Now, for the case where \((X_i, Y_i)\) has a bivariate distribution, the researcher may not necessarily be interested in estimating the linear function:

\(E(Y|X=x)=\alpha+\beta x\)

but rather simply knowing whether \(X\) and \(Y\) are independent. In STAT 414, we've learned that if \((X_i, Y_i)\) follows a bivariate normal distribution, then testing for the independence of \(X\) and \(Y\) is equivalent to testing whether the correlation coefficient \(\rho\) equals 0. We'll now work on developing three different hypothesis tests for testing \(H_0:\rho=0\) assuming \((X_i, Y_i)\) follows a bivariate normal distribution.

A T-Test for Rho

Given our wordy prelude above, this test may be the simplest of all of the tests to develop. That's because we argued above that if \((X_i, Y_i)\) follows a bivariate normal distribution, and the conditional mean is a linear function:

\(E(Y|X=x)=\alpha+\beta x\)

then:

\(\beta=\rho \dfrac{\sigma_Y}{\sigma_X}\)

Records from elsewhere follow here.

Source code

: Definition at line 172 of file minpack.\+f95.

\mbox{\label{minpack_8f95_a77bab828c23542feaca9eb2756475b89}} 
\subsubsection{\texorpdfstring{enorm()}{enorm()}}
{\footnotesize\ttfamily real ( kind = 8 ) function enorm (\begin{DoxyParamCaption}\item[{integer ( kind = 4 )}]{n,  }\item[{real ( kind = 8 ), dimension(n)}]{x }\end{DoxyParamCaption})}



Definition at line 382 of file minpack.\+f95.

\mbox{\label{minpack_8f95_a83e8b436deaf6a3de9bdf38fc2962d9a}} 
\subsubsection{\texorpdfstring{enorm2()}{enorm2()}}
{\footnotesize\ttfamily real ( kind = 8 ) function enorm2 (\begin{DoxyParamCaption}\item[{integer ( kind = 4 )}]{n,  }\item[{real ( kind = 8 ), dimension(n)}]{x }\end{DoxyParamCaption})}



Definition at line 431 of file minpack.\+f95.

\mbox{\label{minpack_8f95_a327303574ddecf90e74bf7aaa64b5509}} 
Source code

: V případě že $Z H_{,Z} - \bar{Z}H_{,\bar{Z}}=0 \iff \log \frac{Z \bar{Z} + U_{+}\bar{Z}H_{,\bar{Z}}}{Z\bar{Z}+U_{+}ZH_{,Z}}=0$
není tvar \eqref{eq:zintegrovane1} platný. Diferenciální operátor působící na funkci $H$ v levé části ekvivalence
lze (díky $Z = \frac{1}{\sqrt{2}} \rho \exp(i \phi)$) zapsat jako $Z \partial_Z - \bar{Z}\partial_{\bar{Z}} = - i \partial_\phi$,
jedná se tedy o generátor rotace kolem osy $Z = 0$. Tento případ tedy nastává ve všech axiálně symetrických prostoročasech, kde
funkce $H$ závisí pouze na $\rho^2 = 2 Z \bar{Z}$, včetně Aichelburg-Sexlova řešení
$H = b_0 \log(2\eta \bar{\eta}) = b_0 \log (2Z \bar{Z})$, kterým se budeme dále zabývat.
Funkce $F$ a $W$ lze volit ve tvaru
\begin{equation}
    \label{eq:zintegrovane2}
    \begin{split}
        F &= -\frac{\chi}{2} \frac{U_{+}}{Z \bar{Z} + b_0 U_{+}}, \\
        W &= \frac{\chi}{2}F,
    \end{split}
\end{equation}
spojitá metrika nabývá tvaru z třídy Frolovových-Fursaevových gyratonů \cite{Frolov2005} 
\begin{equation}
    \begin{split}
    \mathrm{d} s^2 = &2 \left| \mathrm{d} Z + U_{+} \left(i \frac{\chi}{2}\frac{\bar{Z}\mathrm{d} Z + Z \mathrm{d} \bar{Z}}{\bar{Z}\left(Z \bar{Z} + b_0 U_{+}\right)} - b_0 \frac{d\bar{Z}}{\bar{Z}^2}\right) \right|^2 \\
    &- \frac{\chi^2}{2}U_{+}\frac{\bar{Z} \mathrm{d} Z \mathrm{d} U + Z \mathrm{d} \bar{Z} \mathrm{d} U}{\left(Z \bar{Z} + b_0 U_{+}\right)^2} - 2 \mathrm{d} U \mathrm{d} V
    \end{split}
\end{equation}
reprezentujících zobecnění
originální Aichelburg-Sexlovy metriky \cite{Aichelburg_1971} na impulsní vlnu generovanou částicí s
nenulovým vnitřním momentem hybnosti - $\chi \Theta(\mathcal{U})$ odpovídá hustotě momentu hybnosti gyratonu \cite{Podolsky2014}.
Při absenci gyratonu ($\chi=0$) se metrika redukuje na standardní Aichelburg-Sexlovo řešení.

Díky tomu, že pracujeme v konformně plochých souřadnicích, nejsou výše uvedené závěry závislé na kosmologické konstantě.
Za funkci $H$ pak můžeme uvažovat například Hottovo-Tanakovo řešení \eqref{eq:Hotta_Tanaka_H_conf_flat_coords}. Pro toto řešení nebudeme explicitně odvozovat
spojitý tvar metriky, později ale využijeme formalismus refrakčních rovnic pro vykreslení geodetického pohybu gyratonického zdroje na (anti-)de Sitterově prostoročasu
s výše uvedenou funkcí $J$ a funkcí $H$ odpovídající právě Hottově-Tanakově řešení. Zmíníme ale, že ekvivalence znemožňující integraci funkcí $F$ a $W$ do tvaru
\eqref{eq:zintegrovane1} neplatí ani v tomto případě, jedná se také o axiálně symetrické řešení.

That suggests, therefore, that testing for \(H_0:\rho=0\) against any of the alternative hypotheses \(H_A:\rho\neq 0\), \(H_A:\rho> 0\) and \(H_A:\rho< 0\) is equivalent to testing \(H_0:\beta=0\) against the corresponding alternative hypothesis \(H_A:\beta\neq 0\), \(H_A:\beta<0\) and \(H_A:\beta>0\). That is, we can simply compare the test statistic:

\(t=\dfrac{\hat{\beta}-0}{\sqrt{MSE/\sum(x_i-\bar{x})^2}}\)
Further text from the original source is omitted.